Exercise directions
Look for the string "масса" in the listing below and copy every line in which it appears.

Excerpted data
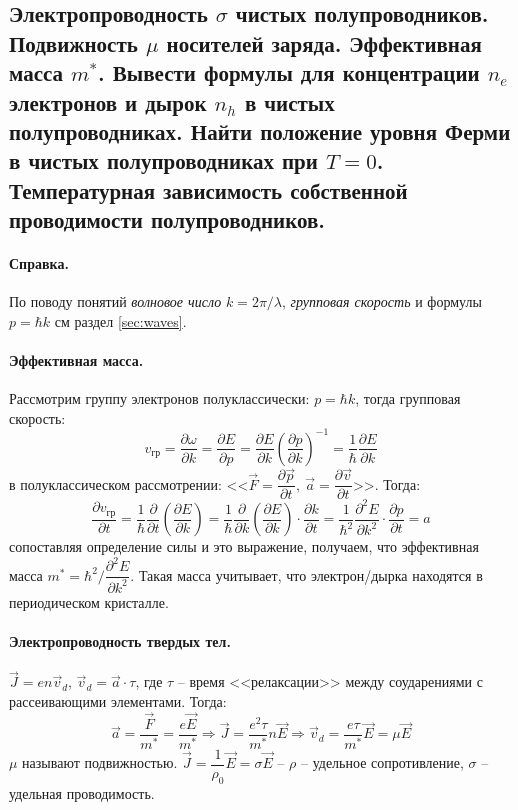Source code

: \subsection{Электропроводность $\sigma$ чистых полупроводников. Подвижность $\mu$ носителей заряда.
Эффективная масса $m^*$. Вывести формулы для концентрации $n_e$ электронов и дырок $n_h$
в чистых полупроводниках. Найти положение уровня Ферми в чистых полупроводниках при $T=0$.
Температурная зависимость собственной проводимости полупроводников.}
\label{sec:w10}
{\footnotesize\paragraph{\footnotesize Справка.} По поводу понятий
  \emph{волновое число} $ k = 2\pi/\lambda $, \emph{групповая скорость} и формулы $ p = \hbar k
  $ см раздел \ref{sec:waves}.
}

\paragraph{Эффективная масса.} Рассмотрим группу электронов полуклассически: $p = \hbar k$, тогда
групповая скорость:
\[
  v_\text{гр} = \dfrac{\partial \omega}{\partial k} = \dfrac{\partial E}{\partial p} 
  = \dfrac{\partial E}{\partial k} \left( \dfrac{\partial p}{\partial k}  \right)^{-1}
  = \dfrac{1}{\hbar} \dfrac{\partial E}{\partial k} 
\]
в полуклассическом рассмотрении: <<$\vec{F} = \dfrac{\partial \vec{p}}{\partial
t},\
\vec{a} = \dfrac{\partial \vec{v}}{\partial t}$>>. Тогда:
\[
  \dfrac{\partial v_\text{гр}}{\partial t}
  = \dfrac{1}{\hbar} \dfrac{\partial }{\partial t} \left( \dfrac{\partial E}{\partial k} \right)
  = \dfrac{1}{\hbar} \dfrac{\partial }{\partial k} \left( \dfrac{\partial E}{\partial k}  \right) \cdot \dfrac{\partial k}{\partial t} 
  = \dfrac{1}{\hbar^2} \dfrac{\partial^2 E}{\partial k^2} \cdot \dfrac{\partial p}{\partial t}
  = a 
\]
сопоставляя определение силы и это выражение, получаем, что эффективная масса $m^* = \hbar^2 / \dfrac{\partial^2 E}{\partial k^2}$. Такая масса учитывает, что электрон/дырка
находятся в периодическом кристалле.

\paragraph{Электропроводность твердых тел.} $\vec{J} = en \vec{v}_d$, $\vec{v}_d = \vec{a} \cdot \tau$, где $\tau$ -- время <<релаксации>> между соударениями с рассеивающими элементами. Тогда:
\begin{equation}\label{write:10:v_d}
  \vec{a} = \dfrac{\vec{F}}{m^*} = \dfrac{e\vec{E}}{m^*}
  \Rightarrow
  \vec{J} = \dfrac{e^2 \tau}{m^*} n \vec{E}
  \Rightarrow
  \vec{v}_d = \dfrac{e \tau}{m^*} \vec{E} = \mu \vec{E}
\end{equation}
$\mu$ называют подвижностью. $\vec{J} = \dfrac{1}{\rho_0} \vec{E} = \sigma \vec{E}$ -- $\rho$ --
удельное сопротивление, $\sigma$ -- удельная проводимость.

Exercise solution
Эффективная масса $m^*$. Вывести формулы для концентрации $n_e$ электронов и дырок $n_h$
\paragraph{Эффективная масса.} Рассмотрим группу электронов полуклассически: $p = \hbar k$, тогда
сопоставляя определение силы и это выражение, получаем, что эффективная масса $m^* = \hbar^2 / \dfrac{\partial^2 E}{\partial k^2}$. Такая масса учитывает, что электрон/дырка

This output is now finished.